EXERCISE REQUIREMENTS: Provide again, from the entries below, every line from the one containing "However, penalizing over-correction" through the one containing "Using only one", exactly as written, and no other line.

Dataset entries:
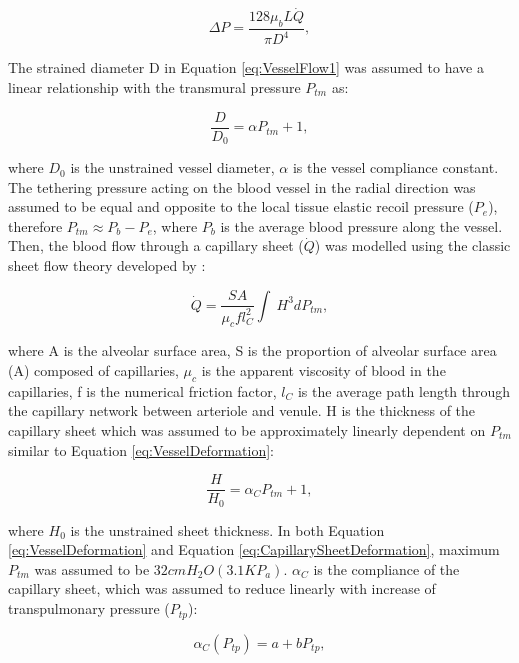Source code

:\begin{equation}
 \label{eq:VesselFlow1}
 \Delta P = \frac{128 \mu_bL\dot{Q}}{\pi D^{4}},
\end{equation}

The strained diameter D in Equation \ref{eq:VesselFlow1} was assumed to have a linear relationship with the transmural pressure $P_{tm}$ as:

\begin{equation}
 \label{eq:VesselDeformation}
 \frac{D}{D_0} = \alpha P_{tm} + 1,
\end{equation}

\noindent where $D_0$ is the unstrained vessel diameter, $\alpha$ is the vessel compliance constant. The tethering pressure acting on the blood vessel in the radial direction was assumed to be equal and opposite to the local tissue elastic recoil pressure ($P_e$), therefore $P_{tm} \approx P_b - P_e$, where $P_b$ is the average blood pressure along the vessel. Then, the blood flow through a capillary sheet ($\dot{Q}$) was modelled using the classic sheet flow theory developed by \cite{fung1969theory}:

\begin{equation}
 \label{eq:CapillarySheetFlow}
 \dot{Q} = \frac{SA}{\mu_c f l^{2}_{C}} \int\ H^{3}dP_{tm},
\end{equation}

\noindent where A is the alveolar surface area, S is the proportion of alveolar surface area (A) composed of capillaries, $\mu_c$ is the apparent viscosity of blood in the capillaries, f is the numerical friction factor, $l_C$ is the average path length through the capillary network between arteriole and venule. H is the thickness of the capillary sheet which was assumed to be approximately linearly dependent on $P_{tm}$ similar to Equation \ref{eq:VesselDeformation}:

\begin{equation}
 \label{eq:CapillarySheetDeformation}
 \frac{H}{H_0} = \alpha_C P_{tm} + 1,
\end{equation}

\noindent where $H_0$ is the unstrained sheet thickness. In both Equation \ref{eq:VesselDeformation} and Equation \ref{eq:CapillarySheetDeformation}, maximum $P_{tm}$ was assumed to be $32 cmH_2 O(3.1KP_a)$. $\alpha_C$ is the compliance of the capillary sheet, which was assumed to reduce linearly with increase of transpulmonary pressure ($P_{tp}$):

\begin{equation} 
 \label{eq:CapillaryCompliance}
 \alpha_C(P_{tp}) = a + bP_{tp},
\end{equation}

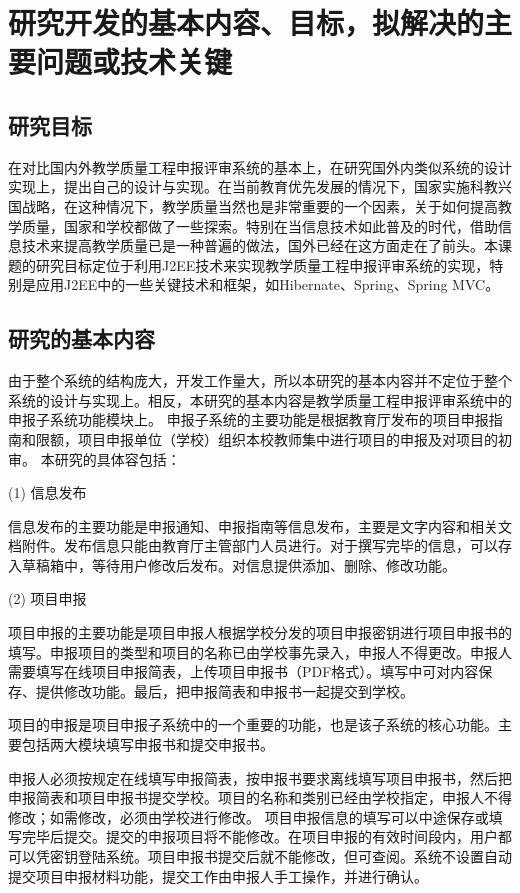 
\chapter{研究开发的基本内容、目标，拟解决的主要问题或技术关键}
\section{研究目标}
在对比国内外教学质量工程申报评审系统的基本上，在研究国外内类似系统的设计实现上，提出自己的设计与实现。在当前教育优先发展的情况下，国家实施科教兴国战略，在这种情况下，教学质量当然也是非常重要的一个因素，关于如何提高教学质量，国家和学校都做了一些探索。特别在当信息技术如此普及的时代，借助信息技术来提高教学质量已是一种普遍的做法，国外已经在这方面走在了前头。本课题的研究目标定位于利用J2EE技术来实现教学质量工程申报评审系统的实现，特别是应用J2EE中的一些关键技术和框架，如Hibernate、Spring、Spring MVC。

\section{研究的基本内容}
由于整个系统的结构庞大，开发工作量大，所以本研究的基本内容并不定位于整个系统的设计与实现上。相反，本研究的基本内容是教学质量工程申报评审系统中的申报子系统功能模块上。
申报子系统的主要功能是根据教育厅发布的项目申报指南和限额，项目申报单位（学校）组织本校教师集中进行项目的申报及对项目的初审。
本研究的具体容包括：

(1)	信息发布\par
信息发布的主要功能是申报通知、申报指南等信息发布，主要是文字内容和相关文档附件。发布信息只能由教育厅主管部门人员进行。对于撰写完毕的信息，可以存入草稿箱中，等待用户修改后发布。对信息提供添加、删除、修改功能。

(2)	项目申报\par
项目申报的主要功能是项目申报人根据学校分发的项目申报密钥进行项目申报书的填写。申报项目的类型和项目的名称已由学校事先录入，申报人不得更改。申报人需要填写在线项目申报简表，上传项目申报书（PDF格式）。填写中可对内容保存、提供修改功能。最后，把申报简表和申报书一起提交到学校。

项目的申报是项目申报子系统中的一个重要的功能，也是该子系统的核心功能。主要包括两大模块填写申报书和提交申报书。

申报人必须按规定在线填写申报简表，按申报书要求离线填写项目申报书，然后把申报简表和项目申报书提交学校。项目的名称和类别已经由学校指定，申报人不得修改；如需修改，必须由学校进行修改。
项目申报信息的填写可以中途保存或填写完毕后提交。提交的申报项目将不能修改。在项目申报的有效时间段内，用户都可以凭密钥登陆系统。项目申报书提交后就不能修改，但可查阅。系统不设置自动提交项目申报材料功能，提交工作由申报人手工操作，并进行确认。


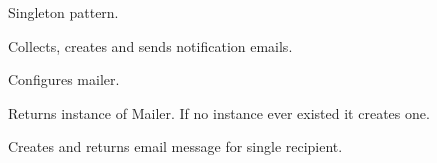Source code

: \documentclass[letterpaper,10pt,english]{sphinxmanual}
\begin{document}
\begin{fulllineitems}
\label{index:spy.ImproperlyConfigured}
\end{fulllineitems}


\begin{fulllineitems}
Singleton pattern.

Collects, creates and sends notification emails.

\begin{fulllineitems}
\label{index:spy.Mailer.NotSingle}
\end{fulllineitems}


\begin{fulllineitems}
\label{index:spy.Mailer._Mailer__instance}
\end{fulllineitems}


\begin{fulllineitems}
Configures mailer.

\end{fulllineitems}


\begin{fulllineitems}
Returns instance of Mailer.
If no instance ever existed it creates one.

\end{fulllineitems}


\begin{fulllineitems}
Creates and returns email message for single recipient.

\end{fulllineitems}


\end{fulllineitems}
\end{document}
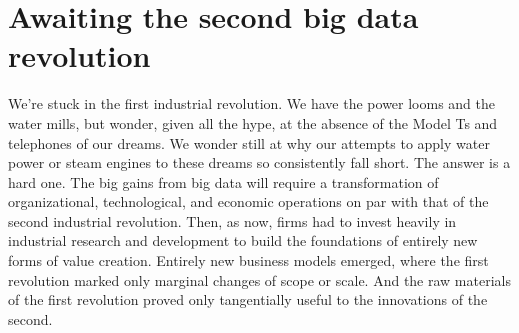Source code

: \documentclass[12pt]{article}
\begin{document}






\section{Awaiting the second big data revolution}
\label{sec:awaiting-big-data}

We're stuck in the first industrial revolution. We have the power
looms and the water mills, but wonder, given all the hype, at the
absence of the Model Ts and telephones of our dreams. We wonder still
at why our attempts to apply water power or steam engines to these
dreams so consistently fall short. The answer is a hard one. The big
gains from big data will require a transformation of organizational,
technological, and economic operations on par with that of the second
industrial revolution. Then, as now, firms had to invest heavily in
industrial research and development to build the foundations of
entirely new forms of value creation. Entirely new business models
emerged, where the first revolution marked only marginal changes of
scope or scale. And the raw materials of the first revolution proved
only tangentially useful to the innovations of the second. 
\end{document}
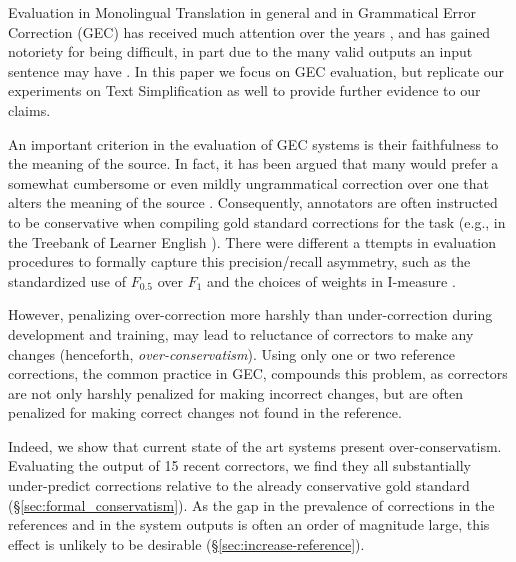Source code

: \documentclass[letterpaper, 11pt]{article}
\newcommand{\oa}[1]{}
\begin{document}
Evaluation in Monolingual Translation in general and in Grammatical Error Correction (GEC) has received much attention over the
years \cite{tetreault2008native,madnani2011they,felice2015towards,bryant2015far,napoles2015ground}\oa{add refs from other tasks}, and
has gained notoriety for being difficult, in part due to the many valid outputs an input sentence may have \cite{chodorow2012problems}.
In this paper we focus on GEC evaluation, but replicate our experiments on Text Simplification as well to provide further evidence to our claims.


An important criterion in the evaluation of GEC systems is their faithfulness to the meaning of the source. 
In fact, it has been argued that many would prefer a somewhat cumbersome or even mildly ungrammatical 
correction over one that alters the meaning of the source \cite{brockett2006correcting}.
Consequently, annotators are often instructed to be conservative when compiling gold standard corrections for the task
(e.g., in the Treebank of Learner English \cite{nicholls2003cambridge}).
There were different a ttempts in evaluation procedures to formally capture this precision/recall asymmetry,
such as the standardized use of $F_{0.5}$ over $F_{1}$ \cite{dahlmeier2012better} and the 
choices of weights in I-measure \cite{felice2015towards}.

However, penalizing over-correction more harshly than under-correction during development and training, 
may lead to reluctance of correctors to make any changes (henceforth, {\it over-conservatism}).
Using only one or two reference corrections, the common practice in GEC, compounds this problem, 
as correctors are not only harshly penalized for making incorrect changes, but are often penalized
for making correct changes not found in the reference.

Indeed, we show that current state of the art systems present over-conservatism.
Evaluating the output of 15 recent correctors, we find they all
substantially under-predict corrections relative to the already conservative gold standard
(\S\ref{sec:formal_conservatism}).
As the gap in the prevalence of corrections in the references and in the system outputs 
is often an order of magnitude large, this effect is unlikely to be desirable (\S\ref{sec:increase-reference}).
\end{document}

ANSWER SECTION:
However, penalizing over-correction more harshly than under-correction during development and training, 
may lead to reluctance of correctors to make any changes (henceforth, {\it over-conservatism}).
Using only one or two reference corrections, the common practice in GEC, compounds this problem, 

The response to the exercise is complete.